> ACTIVITY
Produce a copy of every line in the records that holds the string "forms".

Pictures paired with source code
Segment Open

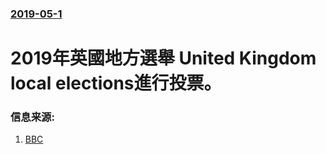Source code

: ### [2019-05-1](/news/2019/05/1/index.md)

##### 
# 2019年英國地方選舉 United Kingdom local elections進行投票。 




### 信息来源:

1. [BBC](https://www.bbc.com/zhongwen/trad/world-48149775)
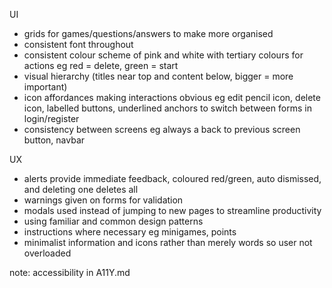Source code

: UI
- grids for games/questions/answers to make more organised
- consistent font throughout
- consistent colour scheme of pink and white with tertiary colours for actions eg red = delete, green = start
- visual hierarchy (titles near top and content below, bigger = more important)
- icon affordances making interactions obvious eg edit pencil icon, delete icon, labelled buttons, underlined anchors to switch between forms in login/register
- consistency between screens eg always a back to previous screen button, navbar

UX
- alerts provide immediate feedback, coloured red/green, auto dismissed, and deleting one deletes all
- warnings given on forms for validation
- modals used instead of jumping to new pages to streamline productivity
- using familiar and common design patterns
- instructions where necessary eg minigames, points
- minimalist information and icons rather than merely words so user not overloaded

note: accessibility in A11Y.md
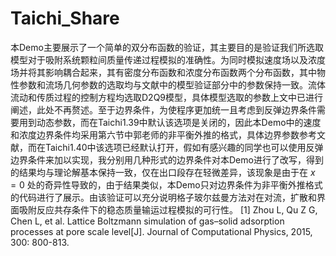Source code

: # Taichi_Share
本Demo主要展示了一个简单的双分布函数的验证，其主要目的是验证我们所选取模型对于吸附系统颗粒间质量传递过程模拟的准确性。为同时模拟速度场以及浓度场并将其影响耦合起来，其有密度分布函数和浓度分布函数两个分布函数，其中物性参数和流场几何参数的选取均与文献中的模型验证部分中的参数保持一致。流体流动和传质过程的控制方程均选取D2Q9模型，具体模型选取的参数上文中已进行阐述，此处不再赘述。至于边界条件，为使程序更加统一且考虑到反弹边界条件需要用到动态参数，而在Taichi1.39中默认该选项是关闭的，因此本Demo中的速度和浓度边界条件均采用第六节中郭老师的非平衡外推的格式，具体边界参数参考文献，而在Taichi1.40中该选项已经默认打开，假如有感兴趣的同学也可以使用反弹边界条件来加以实现，我分别用几种形式的边界条件对本Demo进行了改写，得到的结果均与理论解基本保持一致，仅在出口段存在轻微差异，该现象是由于在 $x=0$ 处的奇异性导致的，由于结果类似，本Demo只对边界条件为非平衡外推格式的代码进行了展示。由该验证可以充分说明格子玻尔兹曼方法对在对流，扩散和界面吸附反应共存条件下的稳态质量输运过程模拟的可行性。
[1] Zhou L, Qu Z G, Chen L, et al. Lattice Boltzmann simulation of gas–solid adsorption processes at pore scale level[J]. Journal of Computational Physics, 2015, 300: 800-813.
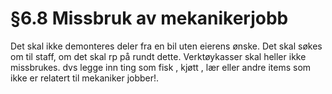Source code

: # §6.8 Missbruk av mekanikerjobb

Det skal ikke demonteres deler fra en bil uten eierens ønske. Det skal søkes om til staff, om det skal rp på rundt dette. Verktøykasser skal heller ikke missbrukes. dvs legge inn ting som              fisk , kjøtt , lær eller andre items som ikke er relatert til mekaniker jobber!.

Segment Closed

> RESULT FOR THIS EXERCISE
- icon affordances making interactions obvious eg edit pencil icon, delete icon, labelled buttons, underlined anchors to switch between forms in login/register
- warnings given on forms for validation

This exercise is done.